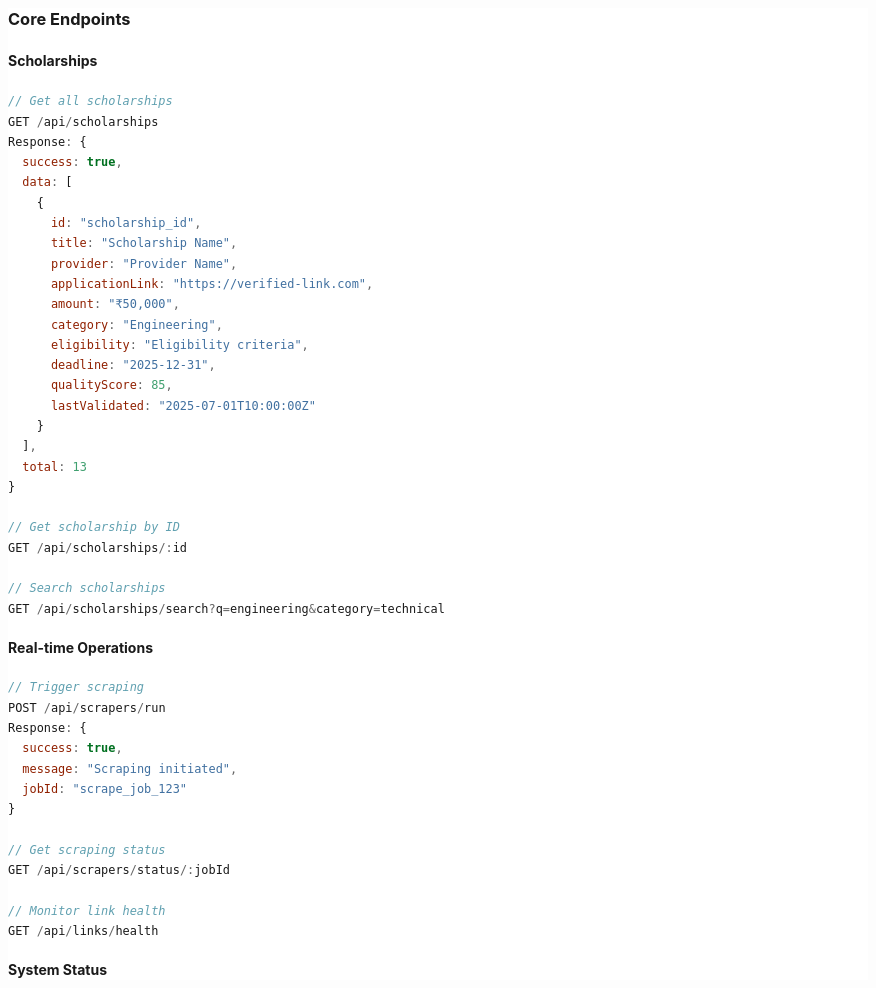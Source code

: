 ### **Core Endpoints**

#### **Scholarships**

```javascript
// Get all scholarships
GET /api/scholarships
Response: {
  success: true,
  data: [
    {
      id: "scholarship_id",
      title: "Scholarship Name",
      provider: "Provider Name",
      applicationLink: "https://verified-link.com",
      amount: "₹50,000",
      category: "Engineering",
      eligibility: "Eligibility criteria",
      deadline: "2025-12-31",
      qualityScore: 85,
      lastValidated: "2025-07-01T10:00:00Z"
    }
  ],
  total: 13
}

// Get scholarship by ID
GET /api/scholarships/:id

// Search scholarships
GET /api/scholarships/search?q=engineering&category=technical
```

#### **Real-time Operations**

```javascript
// Trigger scraping
POST /api/scrapers/run
Response: {
  success: true,
  message: "Scraping initiated",
  jobId: "scrape_job_123"
}

// Get scraping status
GET /api/scrapers/status/:jobId

// Monitor link health
GET /api/links/health
```

#### **System Status**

----

WHAT THE TASK ASKS |
Quote the records in their entirety, keeping the wording exact and excluding pictures.

SOLUTION TO THIS EXERCISE |
Source code

: ### **Core Endpoints**

#### **Scholarships**

```javascript
// Get all scholarships
GET /api/scholarships
Response: {
  success: true,
  data: [
    {
      id: "scholarship_id",
      title: "Scholarship Name",
      provider: "Provider Name",
      applicationLink: "https://verified-link.com",
      amount: "₹50,000",
      category: "Engineering",
      eligibility: "Eligibility criteria",
      deadline: "2025-12-31",
      qualityScore: 85,
      lastValidated: "2025-07-01T10:00:00Z"
    }
  ],
  total: 13
}

// Get scholarship by ID
GET /api/scholarships/:id

// Search scholarships
GET /api/scholarships/search?q=engineering&category=technical
```

#### **Real-time Operations**

```javascript
// Trigger scraping
POST /api/scrapers/run
Response: {
  success: true,
  message: "Scraping initiated",
  jobId: "scrape_job_123"
}

// Get scraping status
GET /api/scrapers/status/:jobId

// Monitor link health
GET /api/links/health
```

#### **System Status**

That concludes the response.